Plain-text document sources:
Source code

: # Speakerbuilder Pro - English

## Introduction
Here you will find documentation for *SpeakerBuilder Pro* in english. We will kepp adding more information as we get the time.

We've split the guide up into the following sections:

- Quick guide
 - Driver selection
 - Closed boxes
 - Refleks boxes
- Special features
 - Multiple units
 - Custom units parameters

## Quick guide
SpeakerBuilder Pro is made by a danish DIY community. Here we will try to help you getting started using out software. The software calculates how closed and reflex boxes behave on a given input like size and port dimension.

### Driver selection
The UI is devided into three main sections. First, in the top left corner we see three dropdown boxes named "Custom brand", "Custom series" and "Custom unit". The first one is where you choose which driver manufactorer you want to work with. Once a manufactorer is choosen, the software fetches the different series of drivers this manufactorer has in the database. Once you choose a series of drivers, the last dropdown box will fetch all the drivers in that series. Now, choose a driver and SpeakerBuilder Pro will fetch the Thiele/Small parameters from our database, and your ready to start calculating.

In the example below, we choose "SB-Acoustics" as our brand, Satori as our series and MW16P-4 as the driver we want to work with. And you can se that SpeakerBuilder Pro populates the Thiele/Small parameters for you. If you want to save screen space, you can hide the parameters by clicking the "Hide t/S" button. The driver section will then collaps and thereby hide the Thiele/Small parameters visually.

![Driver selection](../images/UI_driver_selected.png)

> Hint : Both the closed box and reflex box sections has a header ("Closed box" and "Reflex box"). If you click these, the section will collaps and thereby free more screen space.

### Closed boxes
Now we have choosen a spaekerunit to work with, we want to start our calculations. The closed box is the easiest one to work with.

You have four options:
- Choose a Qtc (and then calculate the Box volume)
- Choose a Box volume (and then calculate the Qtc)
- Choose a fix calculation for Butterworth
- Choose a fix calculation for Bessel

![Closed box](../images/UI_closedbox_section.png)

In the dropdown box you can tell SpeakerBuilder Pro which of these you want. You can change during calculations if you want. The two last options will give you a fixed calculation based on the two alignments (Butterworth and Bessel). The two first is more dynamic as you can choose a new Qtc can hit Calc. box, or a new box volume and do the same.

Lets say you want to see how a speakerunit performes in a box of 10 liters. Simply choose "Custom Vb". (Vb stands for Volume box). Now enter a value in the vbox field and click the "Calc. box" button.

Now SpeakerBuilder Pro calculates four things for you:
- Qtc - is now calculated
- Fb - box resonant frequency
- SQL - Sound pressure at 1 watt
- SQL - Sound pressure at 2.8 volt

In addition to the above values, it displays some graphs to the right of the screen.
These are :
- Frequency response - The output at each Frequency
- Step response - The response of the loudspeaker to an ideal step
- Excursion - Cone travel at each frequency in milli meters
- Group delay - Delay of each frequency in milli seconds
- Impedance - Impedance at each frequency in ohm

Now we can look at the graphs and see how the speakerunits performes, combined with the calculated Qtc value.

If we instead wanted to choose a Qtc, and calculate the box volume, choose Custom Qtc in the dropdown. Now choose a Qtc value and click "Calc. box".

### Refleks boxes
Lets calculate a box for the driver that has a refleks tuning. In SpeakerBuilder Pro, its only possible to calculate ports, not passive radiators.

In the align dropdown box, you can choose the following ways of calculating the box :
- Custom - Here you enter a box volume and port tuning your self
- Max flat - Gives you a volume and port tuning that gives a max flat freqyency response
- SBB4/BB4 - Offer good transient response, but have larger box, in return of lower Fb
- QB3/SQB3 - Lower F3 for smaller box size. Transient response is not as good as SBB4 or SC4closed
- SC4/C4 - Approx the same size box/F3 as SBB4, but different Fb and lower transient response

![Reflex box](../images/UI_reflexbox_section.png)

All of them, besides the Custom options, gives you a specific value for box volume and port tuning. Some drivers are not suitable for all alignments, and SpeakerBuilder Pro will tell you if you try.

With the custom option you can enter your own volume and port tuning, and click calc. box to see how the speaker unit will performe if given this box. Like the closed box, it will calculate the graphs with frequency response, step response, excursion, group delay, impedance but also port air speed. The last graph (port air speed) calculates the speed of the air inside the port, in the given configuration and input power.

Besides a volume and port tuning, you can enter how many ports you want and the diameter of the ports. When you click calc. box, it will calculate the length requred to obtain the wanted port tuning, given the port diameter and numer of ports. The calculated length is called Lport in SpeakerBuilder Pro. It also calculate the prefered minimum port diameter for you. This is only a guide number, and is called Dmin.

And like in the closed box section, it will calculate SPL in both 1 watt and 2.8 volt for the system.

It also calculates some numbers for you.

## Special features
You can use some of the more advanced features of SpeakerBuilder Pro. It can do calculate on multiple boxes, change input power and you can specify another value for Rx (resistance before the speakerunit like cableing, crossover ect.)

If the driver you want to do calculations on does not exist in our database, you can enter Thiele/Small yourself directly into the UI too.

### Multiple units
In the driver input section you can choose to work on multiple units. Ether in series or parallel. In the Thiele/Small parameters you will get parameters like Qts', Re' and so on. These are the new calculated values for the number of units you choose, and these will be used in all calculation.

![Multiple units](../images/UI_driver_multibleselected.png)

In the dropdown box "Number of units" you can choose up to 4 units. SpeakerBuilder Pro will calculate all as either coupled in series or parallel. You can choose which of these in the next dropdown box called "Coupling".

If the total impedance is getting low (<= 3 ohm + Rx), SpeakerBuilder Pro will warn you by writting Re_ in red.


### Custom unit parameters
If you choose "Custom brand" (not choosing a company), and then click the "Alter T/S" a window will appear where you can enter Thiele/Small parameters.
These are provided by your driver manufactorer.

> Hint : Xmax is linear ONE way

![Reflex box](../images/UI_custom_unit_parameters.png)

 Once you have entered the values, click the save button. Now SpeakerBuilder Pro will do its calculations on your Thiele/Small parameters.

◆ **Instructions to follow**: A verbatim copy of all the entries is the expected result.

◆ **Result for this exercise**:
Source code

: # Speakerbuilder Pro - English

## Introduction
Here you will find documentation for *SpeakerBuilder Pro* in english. We will kepp adding more information as we get the time.

We've split the guide up into the following sections:

- Quick guide
 - Driver selection
 - Closed boxes
 - Refleks boxes
- Special features
 - Multiple units
 - Custom units parameters

## Quick guide
SpeakerBuilder Pro is made by a danish DIY community. Here we will try to help you getting started using out software. The software calculates how closed and reflex boxes behave on a given input like size and port dimension.

### Driver selection
The UI is devided into three main sections. First, in the top left corner we see three dropdown boxes named "Custom brand", "Custom series" and "Custom unit". The first one is where you choose which driver manufactorer you want to work with. Once a manufactorer is choosen, the software fetches the different series of drivers this manufactorer has in the database. Once you choose a series of drivers, the last dropdown box will fetch all the drivers in that series. Now, choose a driver and SpeakerBuilder Pro will fetch the Thiele/Small parameters from our database, and your ready to start calculating.

In the example below, we choose "SB-Acoustics" as our brand, Satori as our series and MW16P-4 as the driver we want to work with. And you can se that SpeakerBuilder Pro populates the Thiele/Small parameters for you. If you want to save screen space, you can hide the parameters by clicking the "Hide t/S" button. The driver section will then collaps and thereby hide the Thiele/Small parameters visually.

![Driver selection](../images/UI_driver_selected.png)

> Hint : Both the closed box and reflex box sections has a header ("Closed box" and "Reflex box"). If you click these, the section will collaps and thereby free more screen space.

### Closed boxes
Now we have choosen a spaekerunit to work with, we want to start our calculations. The closed box is the easiest one to work with.

You have four options:
- Choose a Qtc (and then calculate the Box volume)
- Choose a Box volume (and then calculate the Qtc)
- Choose a fix calculation for Butterworth
- Choose a fix calculation for Bessel

![Closed box](../images/UI_closedbox_section.png)

In the dropdown box you can tell SpeakerBuilder Pro which of these you want. You can change during calculations if you want. The two last options will give you a fixed calculation based on the two alignments (Butterworth and Bessel). The two first is more dynamic as you can choose a new Qtc can hit Calc. box, or a new box volume and do the same.

Lets say you want to see how a speakerunit performes in a box of 10 liters. Simply choose "Custom Vb". (Vb stands for Volume box). Now enter a value in the vbox field and click the "Calc. box" button.

Now SpeakerBuilder Pro calculates four things for you:
- Qtc - is now calculated
- Fb - box resonant frequency
- SQL - Sound pressure at 1 watt
- SQL - Sound pressure at 2.8 volt

In addition to the above values, it displays some graphs to the right of the screen.
These are :
- Frequency response - The output at each Frequency
- Step response - The response of the loudspeaker to an ideal step
- Excursion - Cone travel at each frequency in milli meters
- Group delay - Delay of each frequency in milli seconds
- Impedance - Impedance at each frequency in ohm

Now we can look at the graphs and see how the speakerunits performes, combined with the calculated Qtc value.

If we instead wanted to choose a Qtc, and calculate the box volume, choose Custom Qtc in the dropdown. Now choose a Qtc value and click "Calc. box".

### Refleks boxes
Lets calculate a box for the driver that has a refleks tuning. In SpeakerBuilder Pro, its only possible to calculate ports, not passive radiators.

In the align dropdown box, you can choose the following ways of calculating the box :
- Custom - Here you enter a box volume and port tuning your self
- Max flat - Gives you a volume and port tuning that gives a max flat freqyency response
- SBB4/BB4 - Offer good transient response, but have larger box, in return of lower Fb
- QB3/SQB3 - Lower F3 for smaller box size. Transient response is not as good as SBB4 or SC4closed
- SC4/C4 - Approx the same size box/F3 as SBB4, but different Fb and lower transient response

![Reflex box](../images/UI_reflexbox_section.png)

All of them, besides the Custom options, gives you a specific value for box volume and port tuning. Some drivers are not suitable for all alignments, and SpeakerBuilder Pro will tell you if you try.

With the custom option you can enter your own volume and port tuning, and click calc. box to see how the speaker unit will performe if given this box. Like the closed box, it will calculate the graphs with frequency response, step response, excursion, group delay, impedance but also port air speed. The last graph (port air speed) calculates the speed of the air inside the port, in the given configuration and input power.

Besides a volume and port tuning, you can enter how many ports you want and the diameter of the ports. When you click calc. box, it will calculate the length requred to obtain the wanted port tuning, given the port diameter and numer of ports. The calculated length is called Lport in SpeakerBuilder Pro. It also calculate the prefered minimum port diameter for you. This is only a guide number, and is called Dmin.

And like in the closed box section, it will calculate SPL in both 1 watt and 2.8 volt for the system.

It also calculates some numbers for you.

## Special features
You can use some of the more advanced features of SpeakerBuilder Pro. It can do calculate on multiple boxes, change input power and you can specify another value for Rx (resistance before the speakerunit like cableing, crossover ect.)

If the driver you want to do calculations on does not exist in our database, you can enter Thiele/Small yourself directly into the UI too.

### Multiple units
In the driver input section you can choose to work on multiple units. Ether in series or parallel. In the Thiele/Small parameters you will get parameters like Qts', Re' and so on. These are the new calculated values for the number of units you choose, and these will be used in all calculation.

![Multiple units](../images/UI_driver_multibleselected.png)

In the dropdown box "Number of units" you can choose up to 4 units. SpeakerBuilder Pro will calculate all as either coupled in series or parallel. You can choose which of these in the next dropdown box called "Coupling".

If the total impedance is getting low (<= 3 ohm + Rx), SpeakerBuilder Pro will warn you by writting Re_ in red.


### Custom unit parameters
If you choose "Custom brand" (not choosing a company), and then click the "Alter T/S" a window will appear where you can enter Thiele/Small parameters.
These are provided by your driver manufactorer.

> Hint : Xmax is linear ONE way

![Reflex box](../images/UI_custom_unit_parameters.png)

 Once you have entered the values, click the save button. Now SpeakerBuilder Pro will do its calculations on your Thiele/Small parameters.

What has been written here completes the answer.